Récit d’accouchement de Sixte
Le contexte est un peu particulier. Nous avons décidé avec Pierre de se diriger vers un accouchement à domicile, non seulement du au contexte sanitaire mais aussi dans une démarche de couple. En effet, la naissance de Théophane a été finalement le standard d’une primipare : craquage pour la péridurale à 8cm, nous n’étions prêts ni lui ni moi. Viens ensuite l’accouchement bien plus préparé d’Isaure qui se passe très vite sans péridurale en 1h30 à partir du début du travail. Une expérience qui me conforte dans mon désir d’une naissance physiologique pour le 3ème dans notre cocon familiale. Dès lors nous partons à la recherche d’une SF AAD et c’est sur un maïeuticien qui nous tombons. Le contact passe très bien, nous apprécions ses qualités et nous sortons en confiance du 1er rdv. La grossesse se passe sans encombre mais notre accompagnant rencontre des soucis de santé qui ne nous permettent pas de poursuivre le suivi et donc l’AAD. La décision de continuer nous revient et nous décidons, à deux semaines du terme, de nous diriger vers une prise en charge autre.

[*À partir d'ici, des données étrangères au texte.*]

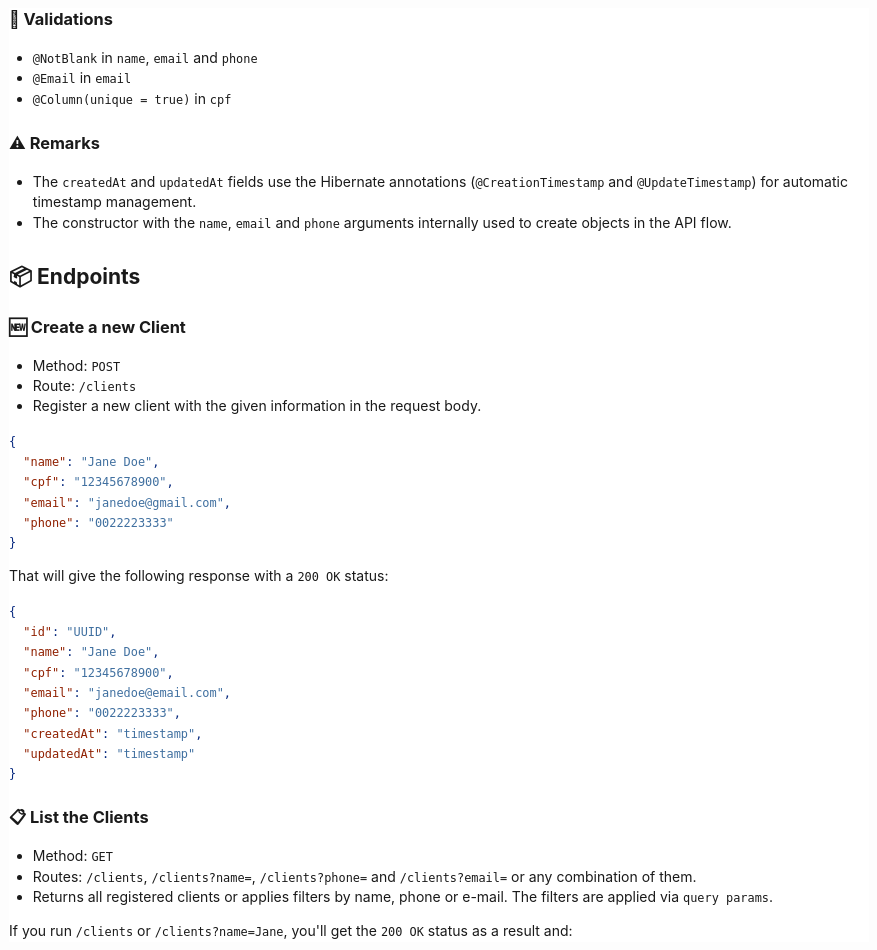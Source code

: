 ### 🚨 Validations

- `@NotBlank` in `name`, `email` and `phone`
- `@Email` in `email`
- `@Column(unique = true)` in `cpf`

### ⚠️ Remarks

- The `createdAt` and `updatedAt` fields use the Hibernate annotations (`@CreationTimestamp` and `@UpdateTimestamp`) for automatic timestamp management.
- The constructor with the `name`, `email` and `phone` arguments internally used to create objects in the API flow.

## 📦 Endpoints

### 🆕 Create a new Client

- Method: `POST`
- Route: `/clients`
- Register a new client with the given information in the request body.

```json
{
  "name": "Jane Doe",
  "cpf": "12345678900",
  "email": "janedoe@gmail.com",
  "phone": "0022223333"
}
```

That will give the following response with a `200 OK` status:

```json
{
  "id": "UUID",
  "name": "Jane Doe",
  "cpf": "12345678900",
  "email": "janedoe@email.com",
  "phone": "0022223333",
  "createdAt": "timestamp",
  "updatedAt": "timestamp"
}
```

### 📋 List the Clients

- Method: `GET`
- Routes: `/clients`, `/clients?name=`, `/clients?phone=` and `/clients?email=` or any combination of them.
- Returns all registered clients or applies filters by name, phone or e-mail. The filters are applied via `query params`.

If you run `/clients` or `/clients?name=Jane`, you'll get the `200 OK` status as a result and:
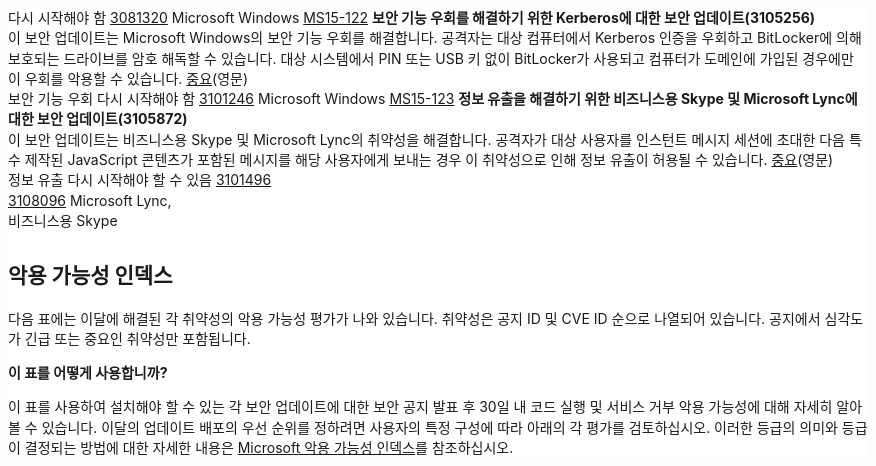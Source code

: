 <td style="border:1px solid black;">다시 시작해야 함</td>
<td style="border:1px solid black;"><a href="https://support.microsoft.com/ko-kr/kb/3081320">3081320</a></td>
<td style="border:1px solid black;">Microsoft Windows</td>
</tr>
<tr class="even">
<td style="border:1px solid black;"><a href="https://technet.microsoft.com/ko-kr/library/security/ms15-122">MS15-122</a></td>
<td style="border:1px solid black;"><strong>보안 기능 우회를 해결하기 위한 Kerberos에 대한 보안 업데이트(3105256) <br />
</strong>이 보안 업데이트는 Microsoft Windows의 보안 기능 우회를 해결합니다. 공격자는 대상 컴퓨터에서 Kerberos 인증을 우회하고 BitLocker에 의해 보호되는 드라이브를 암호 해독할 수 있습니다. 대상 시스템에서 PIN 또는 USB 키 없이 BitLocker가 사용되고 컴퓨터가 도메인에 가입된 경우에만 이 우회를 악용할 수 있습니다.</td>
<td style="border:1px solid black;"><a href="https://technet.microsoft.com/ko-kr/security/gg309177.aspx">중요</a>(영문) <br />
보안 기능 우회</td>
<td style="border:1px solid black;">다시 시작해야 함</td>
<td style="border:1px solid black;"><a href="https://support.microsoft.com/ko-kr/kb/3101246">3101246</a></td>
<td style="border:1px solid black;">Microsoft Windows</td>
</tr>
<tr class="odd">
<td style="border:1px solid black;"><a href="https://technet.microsoft.com/ko-kr/library/security/ms15-123">MS15-123</a></td>
<td style="border:1px solid black;"><strong>정보 유출을 해결하기 위한 비즈니스용 Skype 및 Microsoft Lync에 대한 보안 업데이트(3105872)</strong> <br />
이 보안 업데이트는 비즈니스용 Skype 및 Microsoft Lync의 취약성을 해결합니다. 공격자가 대상 사용자를 인스턴트 메시지 세션에 초대한 다음 특수 제작된 JavaScript 콘텐츠가 포함된 메시지를 해당 사용자에게 보내는 경우 이 취약성으로 인해 정보 유출이 허용될 수 있습니다.</td>
<td style="border:1px solid black;"><a href="https://technet.microsoft.com/ko-kr/security/gg309177.aspx">중요</a>(영문) <br />
정보 유출</td>
<td style="border:1px solid black;">다시 시작해야 할 수 있음</td>
<td style="border:1px solid black;"><a href="https://support.microsoft.com/ko-kr/kb/3101496">3101496</a><br />
<a href="https://support.microsoft.com/ko-kr/kb/3108096">3108096</a></td>
<td style="border:1px solid black;">Microsoft Lync,<br />
비즈니스용 Skype</td>
</tr>
</tbody>
</table>
 

악용 가능성 인덱스
------------------

<span id="sectionToggle1"></span>
다음 표에는 이달에 해결된 각 취약성의 악용 가능성 평가가 나와 있습니다. 취약성은 공지 ID 및 CVE ID 순으로 나열되어 있습니다. 공지에서 심각도가 긴급 또는 중요인 취약성만 포함됩니다.

**이 표를 어떻게 사용합니까?**

이 표를 사용하여 설치해야 할 수 있는 각 보안 업데이트에 대한 보안 공지 발표 후 30일 내 코드 실행 및 서비스 거부 악용 가능성에 대해 자세히 알아볼 수 있습니다. 이달의 업데이트 배포의 우선 순위를 정하려면 사용자의 특정 구성에 따라 아래의 각 평가를 검토하십시오. 이러한 등급의 의미와 등급이 결정되는 방법에 대한 자세한 내용은 [Microsoft 악용 가능성 인덱스](https://technet.microsoft.com/ko-kr/security/cc998259)를 참조하십시오.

Nous rencontrons M. , qui est sage-femme hospitalière dans la maternité où nous avons choisi de nous rediriger. Nous l’accueillons à la maison pour discuter de notre projet d’accouchement physio, nous lui expliquons notre tristesse et la déception que nous vivons d’avoir dû renoncer à un AAD. Très sensible, elle nous écoute avec bienveillance. Une relation alors se noue, et dans les deux semaines qu’il nous reste, nous tissons bien plus qu’une relation de professionnelle à patientèle. A cela s’ajoute le fait que nous nous rendons compte que nous avons grandi dans la même ville, que nos parents se connaissent et qu’elle a été gardé en même temps que mon petit frère en garderie. Drôle de coïncidence qui se confirme par une belle amitié naissance.
De mon côté, les jours passent et le travail n’a pas l’air pour tout de suite. J’essaye de prendre les choses en main dès 40SA avec une séance d’ostéopathie, une séance d’acupuncture, un décollement des membranes sur un col ramolli ouvert quasiment à 2cm. Je crois que je ne parviens pas à lâcher prise tout simplement, je retiens ce bébé plus que de raison. Je me rends compte à quel point je n’ai pas vu passer le temps, que je n’ai pas assez profité et que je ne sais pas si j’aurai d’autres enfants. Comme tout le monde, j’ai la pression du déclenchement mais je sais au fond de moi que je n’irai pas non plus jusqu’à 42sa. J’aimerais ne pas accoucher le 26 février qui est déjà l’anniversaire de Théophane. A 40+3sa j’ai un gros coup au moral car je dépasse le terme des 2 premiers.
Ce n’est que le 23 février au matin (après une 2ème séance d’acupuncture) que je sens que mes contractions changent. Il est 7h du matin, je commence le pré-travail. Désormais j’ai des contractions tout à fait irrégulières mais qui ne me lâchent pas. Le 24 février je demande un 2ème décollement des membranes à M. Le col est à deux doigts large, ça bouge c’est bon signe. Désormais il y a de plus en plus de contractions que je ne peux pas passer assise ou sur le ballon. Elles se régularisent, toutes les 7 à 10mins sur toute la journée. A 19h elles passent sous les 5 minutes sans forcément gagner en intensité. Nous décidons tout de même de déposer les deux ainés chez la nounou afin de poursuivre tranquillement le travail. Je commence un peu plus à lâcher prise. Je préviens M, elle prendra une garde pour nous si j’accouche en dehors de ses horaires… ce qui finit indubitablement par arriver. Les sensations que j’ai me disent que j’ai atteint le début de travail soit 5/6cm. Je décide avec Pierre de me rendre à la maternité afin de ne pas me faire avoir si ça s’accélère d’un coup comme ça a pu le faire pour Isaure. Première grossière erreur : penser renouveler l’exploit d’accoucher en 1h30. Le trajet en voiture est assez comique, je me mets derrière, à genou dos à la route sur le siège afin de gérer les contractions au mieux. Je réponds aux derniers messages de mes sœurs/amies en leur disant que dans moins de 4hrs, le bébé serait là. Deuxième grossière erreur : donner un timing.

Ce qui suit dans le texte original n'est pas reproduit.